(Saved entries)

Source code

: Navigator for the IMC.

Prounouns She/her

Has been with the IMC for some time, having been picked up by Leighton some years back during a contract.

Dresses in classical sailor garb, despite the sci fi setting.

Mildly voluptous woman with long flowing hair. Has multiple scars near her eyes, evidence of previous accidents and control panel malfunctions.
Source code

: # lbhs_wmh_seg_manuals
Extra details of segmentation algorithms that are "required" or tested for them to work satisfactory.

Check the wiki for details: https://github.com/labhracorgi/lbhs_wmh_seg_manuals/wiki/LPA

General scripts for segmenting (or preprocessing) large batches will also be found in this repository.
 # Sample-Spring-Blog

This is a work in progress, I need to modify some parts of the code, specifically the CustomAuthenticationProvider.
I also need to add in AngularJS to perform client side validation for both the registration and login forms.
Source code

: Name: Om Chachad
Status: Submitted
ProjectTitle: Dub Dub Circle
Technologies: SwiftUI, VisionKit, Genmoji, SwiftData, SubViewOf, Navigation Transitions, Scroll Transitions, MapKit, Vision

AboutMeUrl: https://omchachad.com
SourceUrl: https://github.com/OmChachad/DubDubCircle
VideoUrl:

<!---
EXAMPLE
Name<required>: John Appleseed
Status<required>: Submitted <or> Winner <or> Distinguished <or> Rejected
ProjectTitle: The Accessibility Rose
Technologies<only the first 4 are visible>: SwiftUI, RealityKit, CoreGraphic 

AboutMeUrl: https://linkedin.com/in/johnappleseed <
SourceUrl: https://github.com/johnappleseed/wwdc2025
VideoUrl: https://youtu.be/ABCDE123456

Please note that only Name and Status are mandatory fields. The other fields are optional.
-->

[Directions]: The number alone is wanted: how many lines of the records above include the string "johnappleseed".

[Solution]: 2